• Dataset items

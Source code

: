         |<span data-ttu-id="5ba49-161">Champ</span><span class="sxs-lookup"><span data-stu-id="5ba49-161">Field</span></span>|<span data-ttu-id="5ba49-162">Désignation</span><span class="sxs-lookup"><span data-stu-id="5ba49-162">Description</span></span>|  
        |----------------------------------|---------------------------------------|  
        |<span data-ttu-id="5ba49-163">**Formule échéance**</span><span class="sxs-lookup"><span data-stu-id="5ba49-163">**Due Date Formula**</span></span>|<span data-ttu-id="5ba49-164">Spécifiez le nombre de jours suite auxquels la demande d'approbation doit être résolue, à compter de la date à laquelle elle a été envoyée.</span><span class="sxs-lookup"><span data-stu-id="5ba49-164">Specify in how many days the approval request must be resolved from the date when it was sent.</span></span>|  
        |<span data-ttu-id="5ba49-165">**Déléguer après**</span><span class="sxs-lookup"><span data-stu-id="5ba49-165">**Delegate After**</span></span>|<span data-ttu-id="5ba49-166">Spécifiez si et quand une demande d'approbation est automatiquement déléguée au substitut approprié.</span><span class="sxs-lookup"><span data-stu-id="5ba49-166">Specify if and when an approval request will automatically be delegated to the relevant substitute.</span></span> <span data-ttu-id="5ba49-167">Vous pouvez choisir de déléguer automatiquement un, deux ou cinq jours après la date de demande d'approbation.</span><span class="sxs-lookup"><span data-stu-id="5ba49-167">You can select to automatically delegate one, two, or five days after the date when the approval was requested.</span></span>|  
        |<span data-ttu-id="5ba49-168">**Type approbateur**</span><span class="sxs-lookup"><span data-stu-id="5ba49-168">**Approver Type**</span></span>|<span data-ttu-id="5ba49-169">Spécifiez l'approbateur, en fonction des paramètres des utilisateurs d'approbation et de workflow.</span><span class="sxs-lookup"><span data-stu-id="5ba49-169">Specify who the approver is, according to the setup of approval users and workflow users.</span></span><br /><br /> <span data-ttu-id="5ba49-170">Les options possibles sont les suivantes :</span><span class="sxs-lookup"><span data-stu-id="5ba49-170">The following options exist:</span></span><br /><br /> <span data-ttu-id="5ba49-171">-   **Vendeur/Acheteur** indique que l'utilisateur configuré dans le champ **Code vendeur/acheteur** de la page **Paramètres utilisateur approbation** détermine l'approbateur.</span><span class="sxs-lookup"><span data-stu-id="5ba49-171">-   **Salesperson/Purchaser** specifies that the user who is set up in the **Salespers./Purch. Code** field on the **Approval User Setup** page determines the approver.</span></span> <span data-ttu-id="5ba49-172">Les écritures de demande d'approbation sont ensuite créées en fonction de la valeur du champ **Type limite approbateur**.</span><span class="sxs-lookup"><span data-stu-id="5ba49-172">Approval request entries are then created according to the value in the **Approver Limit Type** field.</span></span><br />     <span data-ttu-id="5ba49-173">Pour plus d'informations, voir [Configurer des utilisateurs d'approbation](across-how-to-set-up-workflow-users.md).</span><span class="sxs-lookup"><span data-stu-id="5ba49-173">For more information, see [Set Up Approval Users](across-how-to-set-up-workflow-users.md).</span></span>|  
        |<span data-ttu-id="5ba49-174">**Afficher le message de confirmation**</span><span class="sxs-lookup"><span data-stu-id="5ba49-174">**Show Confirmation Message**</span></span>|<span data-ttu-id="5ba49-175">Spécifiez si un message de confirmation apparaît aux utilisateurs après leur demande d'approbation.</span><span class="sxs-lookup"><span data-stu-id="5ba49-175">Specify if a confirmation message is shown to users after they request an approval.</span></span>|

• EXERCISE GOAL
Copy the lines from the start of the data verbatim, stopping after the line containing "approval was requested.</span></span>|".

• TASK OUTPUT
Source code

:         |<span data-ttu-id="5ba49-161">Champ</span><span class="sxs-lookup"><span data-stu-id="5ba49-161">Field</span></span>|<span data-ttu-id="5ba49-162">Désignation</span><span class="sxs-lookup"><span data-stu-id="5ba49-162">Description</span></span>|  
        |----------------------------------|---------------------------------------|  
        |<span data-ttu-id="5ba49-163">**Formule échéance**</span><span class="sxs-lookup"><span data-stu-id="5ba49-163">**Due Date Formula**</span></span>|<span data-ttu-id="5ba49-164">Spécifiez le nombre de jours suite auxquels la demande d'approbation doit être résolue, à compter de la date à laquelle elle a été envoyée.</span><span class="sxs-lookup"><span data-stu-id="5ba49-164">Specify in how many days the approval request must be resolved from the date when it was sent.</span></span>|  
        |<span data-ttu-id="5ba49-165">**Déléguer après**</span><span class="sxs-lookup"><span data-stu-id="5ba49-165">**Delegate After**</span></span>|<span data-ttu-id="5ba49-166">Spécifiez si et quand une demande d'approbation est automatiquement déléguée au substitut approprié.</span><span class="sxs-lookup"><span data-stu-id="5ba49-166">Specify if and when an approval request will automatically be delegated to the relevant substitute.</span></span> <span data-ttu-id="5ba49-167">Vous pouvez choisir de déléguer automatiquement un, deux ou cinq jours après la date de demande d'approbation.</span><span class="sxs-lookup"><span data-stu-id="5ba49-167">You can select to automatically delegate one, two, or five days after the date when the approval was requested.</span></span>|  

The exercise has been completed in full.